Could you set down exactly the lines of the data below, starting at the one that holds "- **No data" and ending at the one that holds "## 🔍 Current State Analysis", both included, and only those?

Saved data entries:

-----

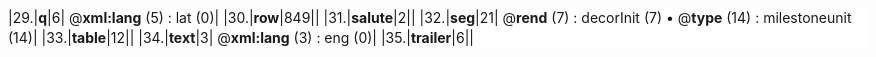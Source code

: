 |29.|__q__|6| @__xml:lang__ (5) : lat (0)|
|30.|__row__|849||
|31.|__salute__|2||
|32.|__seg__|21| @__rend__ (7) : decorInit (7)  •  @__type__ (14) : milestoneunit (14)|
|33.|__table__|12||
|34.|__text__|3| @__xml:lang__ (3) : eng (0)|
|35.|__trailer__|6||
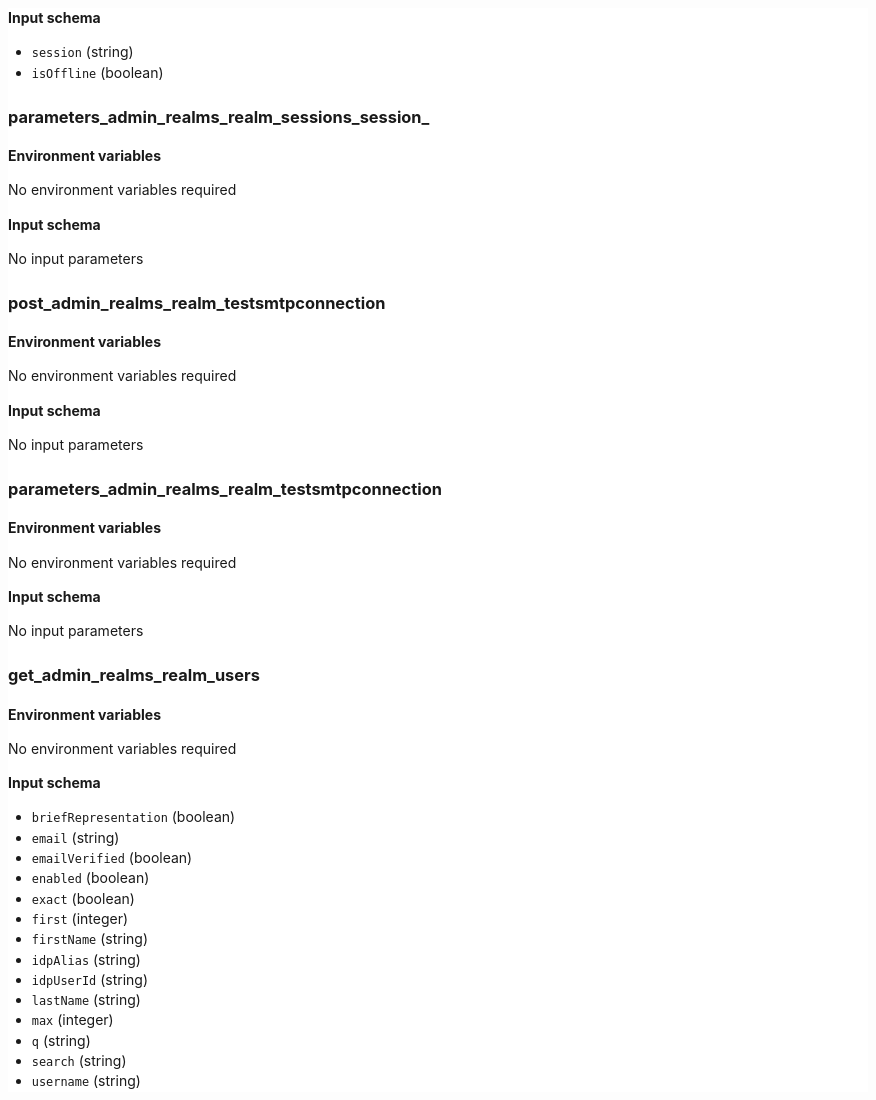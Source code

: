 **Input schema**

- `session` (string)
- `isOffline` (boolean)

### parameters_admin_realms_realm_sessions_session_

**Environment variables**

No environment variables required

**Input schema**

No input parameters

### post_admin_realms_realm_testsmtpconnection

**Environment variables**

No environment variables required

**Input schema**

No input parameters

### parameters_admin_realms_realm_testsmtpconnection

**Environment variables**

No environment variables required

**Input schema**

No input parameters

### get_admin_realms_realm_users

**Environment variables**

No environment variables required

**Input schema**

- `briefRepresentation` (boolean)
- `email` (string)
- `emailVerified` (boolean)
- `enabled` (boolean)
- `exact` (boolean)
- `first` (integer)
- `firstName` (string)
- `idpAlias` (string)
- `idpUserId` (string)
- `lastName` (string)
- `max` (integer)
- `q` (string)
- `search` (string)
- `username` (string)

-----

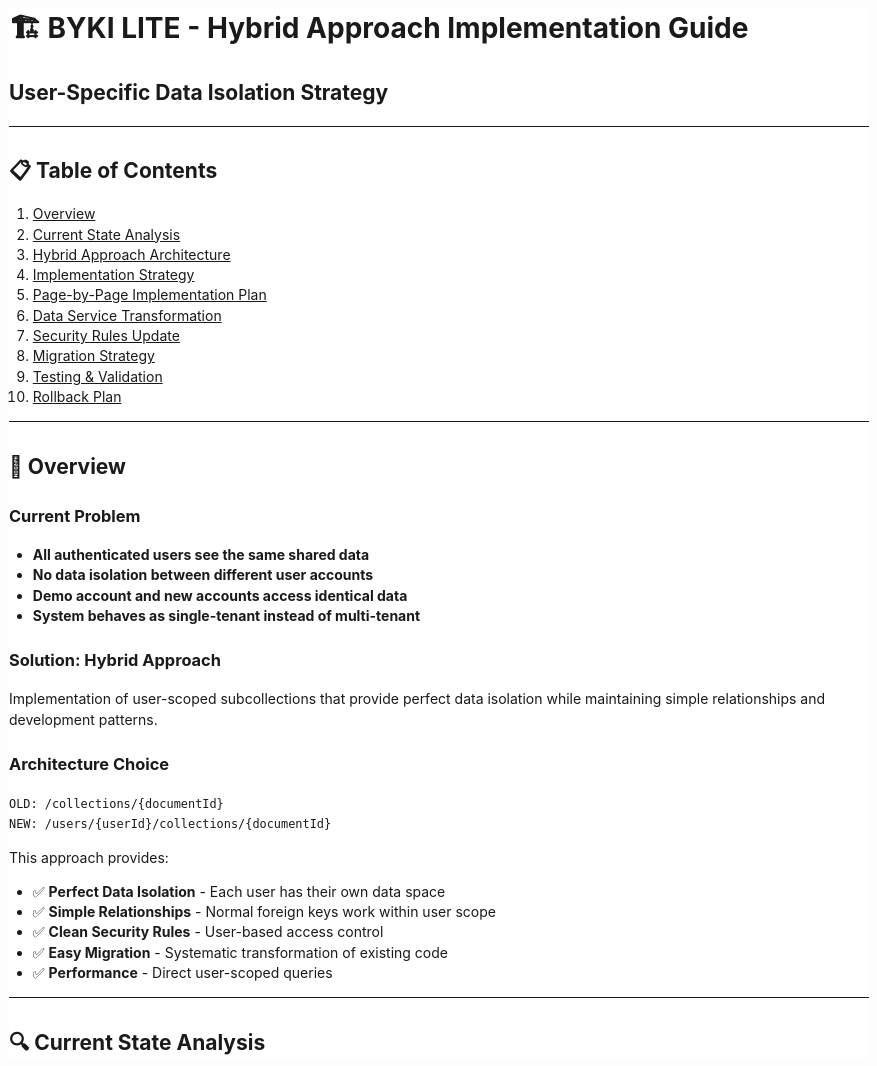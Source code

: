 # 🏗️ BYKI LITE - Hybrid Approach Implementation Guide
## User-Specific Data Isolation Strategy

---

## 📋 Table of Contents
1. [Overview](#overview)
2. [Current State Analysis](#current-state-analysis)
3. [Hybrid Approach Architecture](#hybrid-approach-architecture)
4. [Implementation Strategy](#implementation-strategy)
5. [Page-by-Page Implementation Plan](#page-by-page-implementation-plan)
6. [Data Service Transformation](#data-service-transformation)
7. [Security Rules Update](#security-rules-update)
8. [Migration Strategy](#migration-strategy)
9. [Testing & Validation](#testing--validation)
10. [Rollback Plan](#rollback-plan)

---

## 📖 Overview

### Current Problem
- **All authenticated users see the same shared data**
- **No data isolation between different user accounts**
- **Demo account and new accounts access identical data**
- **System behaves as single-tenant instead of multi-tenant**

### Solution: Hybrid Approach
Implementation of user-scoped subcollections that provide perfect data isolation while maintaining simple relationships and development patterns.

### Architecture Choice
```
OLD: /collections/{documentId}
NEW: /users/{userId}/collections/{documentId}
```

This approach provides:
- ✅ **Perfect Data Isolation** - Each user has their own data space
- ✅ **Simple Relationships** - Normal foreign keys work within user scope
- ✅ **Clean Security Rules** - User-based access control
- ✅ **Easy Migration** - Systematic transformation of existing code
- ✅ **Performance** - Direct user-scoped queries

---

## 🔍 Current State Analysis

-----

• [Written answer]
- **No data isolation between different user accounts**
- **Demo account and new accounts access identical data**
- **System behaves as single-tenant instead of multi-tenant**

### Solution: Hybrid Approach
Implementation of user-scoped subcollections that provide perfect data isolation while maintaining simple relationships and development patterns.

### Architecture Choice
```
OLD: /collections/{documentId}
NEW: /users/{userId}/collections/{documentId}
```

This approach provides:
- ✅ **Perfect Data Isolation** - Each user has their own data space
- ✅ **Simple Relationships** - Normal foreign keys work within user scope
- ✅ **Clean Security Rules** - User-based access control
- ✅ **Easy Migration** - Systematic transformation of existing code
- ✅ **Performance** - Direct user-scoped queries

---

## 🔍 Current State Analysis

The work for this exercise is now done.